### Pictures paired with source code
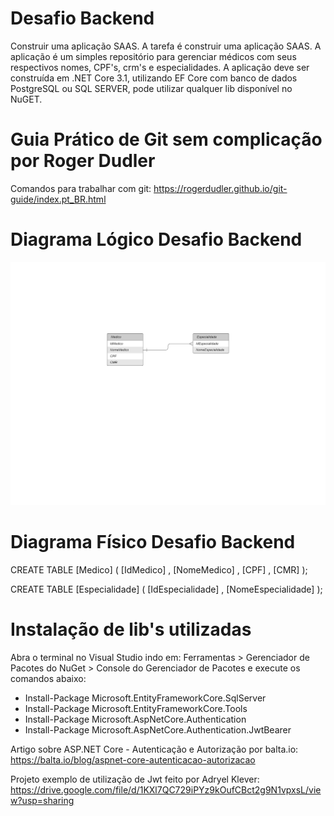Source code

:# Desafio Backend
Construir uma aplicação SAAS. A tarefa é construir uma aplicação SAAS. A aplicação é um simples repositório para gerenciar médicos com seus respectivos nomes, CPF's, crm's e especialidades. A aplicação deve ser construída em .NET Core 3.1, utilizando EF Core com banco de dados PostgreSQL ou SQL SERVER, pode utilizar qualquer lib disponível no NuGET.

# Guia Prático de Git sem complicação por Roger Dudler
Comandos para trabalhar com git:
https://rogerdudler.github.io/git-guide/index.pt_BR.html

# Diagrama Lógico Desafio Backend
<img src="/img/DiagramaLogicoDesafioBackend.png"/>

# Diagrama Físico Desafio Backend
CREATE TABLE [Medico] (
  [IdMedico] <type>,
  [NomeMedico] <type>,
  [CPF] <type>,
  [CMR] <type>
);

CREATE TABLE [Especialidade] (
  [IdEspecialidade] <type>,
  [NomeEspecialidade] <type>
);
  
# Instalação de lib's utilizadas
Abra o terminal no Visual Studio indo em: Ferramentas > Gerenciador de Pacotes do NuGet > Console do Gerenciador de Pacotes e execute os comandos abaixo:
- Install-Package Microsoft.EntityFrameworkCore.SqlServer
- Install-Package Microsoft.EntityFrameworkCore.Tools
- Install-Package Microsoft.AspNetCore.Authentication
- Install-Package Microsoft.AspNetCore.Authentication.JwtBearer

Artigo sobre ASP.NET Core - Autenticação e Autorização por balta.io:
https://balta.io/blog/aspnet-core-autenticacao-autorizacao

Projeto exemplo de utilização de Jwt feito por Adryel Klever: https://drive.google.com/file/d/1KXl7QC729iPYz9kOufCBct2g9N1vpxsL/view?usp=sharing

### Assignment
Output only the lines running from the top of the data above to the line with "Comandos para trabalhar", inclusive, word for word and without pictures.

### Answer to this problem
Source code

:# Desafio Backend
Construir uma aplicação SAAS. A tarefa é construir uma aplicação SAAS. A aplicação é um simples repositório para gerenciar médicos com seus respectivos nomes, CPF's, crm's e especialidades. A aplicação deve ser construída em .NET Core 3.1, utilizando EF Core com banco de dados PostgreSQL ou SQL SERVER, pode utilizar qualquer lib disponível no NuGET.

# Guia Prático de Git sem complicação por Roger Dudler
Comandos para trabalhar com git:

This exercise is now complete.